Asu Rampit

Aku mendekat, tapi dia memintaku pergi. Harga diri manusia, aku yakin itulah penyebab keengganannya. Padahal, orang-orang selalu menyebutnya asu rampit.

Sendiri, tidak tahu cara menghitung, kurang duit, dan selalu cengengesan tidak jelas. Dengan begini, kamu bakal mulai dilabeli kurang.

Dua bulan lalu, dia tinggal di rumah Norma, si perempuan penjual gula merah. Seminggu yang lalu, giliran Aji yang membiarkan kediamannya menjadi rumah singgah. Aji tidak tahan, jadi dalam tiga hari, Asu Rampit pindah ke gubuk Tirah, wanita paruh baya yang hobi membantu perempuan melahirkan.

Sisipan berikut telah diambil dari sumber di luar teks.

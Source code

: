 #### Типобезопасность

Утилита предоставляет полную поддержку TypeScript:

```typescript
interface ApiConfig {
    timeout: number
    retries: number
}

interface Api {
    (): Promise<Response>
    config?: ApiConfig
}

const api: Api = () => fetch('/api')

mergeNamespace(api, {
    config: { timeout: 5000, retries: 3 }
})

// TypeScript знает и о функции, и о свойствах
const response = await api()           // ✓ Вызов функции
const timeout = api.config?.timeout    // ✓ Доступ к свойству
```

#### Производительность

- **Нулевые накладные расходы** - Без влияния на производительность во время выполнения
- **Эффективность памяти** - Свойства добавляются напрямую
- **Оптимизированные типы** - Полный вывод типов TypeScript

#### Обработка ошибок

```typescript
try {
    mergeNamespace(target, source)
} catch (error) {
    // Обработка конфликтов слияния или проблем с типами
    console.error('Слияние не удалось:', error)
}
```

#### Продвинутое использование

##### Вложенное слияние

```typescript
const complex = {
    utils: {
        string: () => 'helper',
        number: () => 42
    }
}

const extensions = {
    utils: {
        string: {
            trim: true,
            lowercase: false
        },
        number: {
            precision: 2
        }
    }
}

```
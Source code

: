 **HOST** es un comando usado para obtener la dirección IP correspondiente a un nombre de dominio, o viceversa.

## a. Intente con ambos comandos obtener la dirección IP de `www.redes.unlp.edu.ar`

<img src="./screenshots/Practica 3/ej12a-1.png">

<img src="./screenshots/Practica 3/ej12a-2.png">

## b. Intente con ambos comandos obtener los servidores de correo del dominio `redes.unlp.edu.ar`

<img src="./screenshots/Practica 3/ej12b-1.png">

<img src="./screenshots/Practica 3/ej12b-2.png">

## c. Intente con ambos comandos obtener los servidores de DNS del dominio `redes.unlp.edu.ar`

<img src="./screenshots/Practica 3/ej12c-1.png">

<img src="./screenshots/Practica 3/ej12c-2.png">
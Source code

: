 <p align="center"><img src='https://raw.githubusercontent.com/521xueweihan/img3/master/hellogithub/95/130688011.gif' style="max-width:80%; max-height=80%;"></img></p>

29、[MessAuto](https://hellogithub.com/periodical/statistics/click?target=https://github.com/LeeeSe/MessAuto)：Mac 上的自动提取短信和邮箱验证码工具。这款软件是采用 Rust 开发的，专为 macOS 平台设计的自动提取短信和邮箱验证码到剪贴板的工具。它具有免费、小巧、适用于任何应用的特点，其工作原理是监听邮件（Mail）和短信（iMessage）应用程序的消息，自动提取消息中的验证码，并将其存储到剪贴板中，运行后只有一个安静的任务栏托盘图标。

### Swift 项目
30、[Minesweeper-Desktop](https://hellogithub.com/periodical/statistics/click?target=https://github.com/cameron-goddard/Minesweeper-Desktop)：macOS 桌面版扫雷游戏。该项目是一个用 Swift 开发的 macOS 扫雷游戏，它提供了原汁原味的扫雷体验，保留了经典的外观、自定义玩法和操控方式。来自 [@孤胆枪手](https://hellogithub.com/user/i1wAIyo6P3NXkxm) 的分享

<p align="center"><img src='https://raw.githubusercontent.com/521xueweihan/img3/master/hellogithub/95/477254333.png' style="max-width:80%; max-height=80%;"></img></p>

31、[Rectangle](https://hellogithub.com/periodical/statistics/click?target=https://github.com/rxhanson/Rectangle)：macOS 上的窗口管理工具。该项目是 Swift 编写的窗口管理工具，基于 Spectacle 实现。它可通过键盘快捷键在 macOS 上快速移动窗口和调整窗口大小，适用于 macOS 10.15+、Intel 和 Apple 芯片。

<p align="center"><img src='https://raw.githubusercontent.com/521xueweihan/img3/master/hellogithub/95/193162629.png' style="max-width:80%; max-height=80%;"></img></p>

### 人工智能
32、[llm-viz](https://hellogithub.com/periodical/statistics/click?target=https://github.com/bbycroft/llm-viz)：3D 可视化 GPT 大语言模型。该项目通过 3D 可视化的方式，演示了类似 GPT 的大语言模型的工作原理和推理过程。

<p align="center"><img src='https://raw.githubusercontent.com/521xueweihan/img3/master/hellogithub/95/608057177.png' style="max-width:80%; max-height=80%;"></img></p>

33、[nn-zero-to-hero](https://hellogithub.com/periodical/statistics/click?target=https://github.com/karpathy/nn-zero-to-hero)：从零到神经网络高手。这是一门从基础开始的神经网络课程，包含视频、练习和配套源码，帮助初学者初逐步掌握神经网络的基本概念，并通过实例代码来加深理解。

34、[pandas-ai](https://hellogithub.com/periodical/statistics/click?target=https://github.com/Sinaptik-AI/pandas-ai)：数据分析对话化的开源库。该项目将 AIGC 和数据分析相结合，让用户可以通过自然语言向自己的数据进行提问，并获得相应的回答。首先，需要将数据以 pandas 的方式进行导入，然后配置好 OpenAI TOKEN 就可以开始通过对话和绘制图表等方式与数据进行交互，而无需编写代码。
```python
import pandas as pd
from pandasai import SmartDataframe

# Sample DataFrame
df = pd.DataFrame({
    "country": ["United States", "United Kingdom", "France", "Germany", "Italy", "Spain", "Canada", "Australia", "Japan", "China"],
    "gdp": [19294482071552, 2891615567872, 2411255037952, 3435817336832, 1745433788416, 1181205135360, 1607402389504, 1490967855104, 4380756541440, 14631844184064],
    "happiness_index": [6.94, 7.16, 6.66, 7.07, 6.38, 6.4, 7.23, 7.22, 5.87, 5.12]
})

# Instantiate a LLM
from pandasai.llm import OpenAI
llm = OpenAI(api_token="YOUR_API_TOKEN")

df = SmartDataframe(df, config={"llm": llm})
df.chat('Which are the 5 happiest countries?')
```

Hari ini, aku akan mencoba mendekatinya lagi.

Dia duduk di sana, di atas pohon roboh yang sudah mulai lapuk menghitam. Dia menatap ke sandal penuh tanahnya. Saat ada pejalan kaki lewat, kesedihannya hilang karena dia akan mengangkat wajah sambil cengengesan. Sudah kuduga, dia memang tidak pernah belajar soal cengengesan.

Dia dijauhi oleh manusia lain karena cacat. Otak? Bukan. Kaki? Bukan. Masa lalu? Iya. Gosipnya, ibunya melahirkan dia setelah kawin dengan adik dari kakeknya.

Aku mendekat secara perlahan dan sesopan mungkin. Sekitar 40 senti darinya, aku duduk meringkuk. Hebat! Dia tidak mengusirku lagi.

Dia menghela napas. "Kita temanan, yok," ajaknya pada udara kosong. Ah! Salah. Dia mungkin sedang bicara padaku.

Hahaha, akhirnya dia menyadari bangsanya sendiri.

_

- Asu rampit, anjing tidak bertuan yang kotor, berpenyakit, dan biasanya memiliki tampilan menyedihkan (Kutai Menamang)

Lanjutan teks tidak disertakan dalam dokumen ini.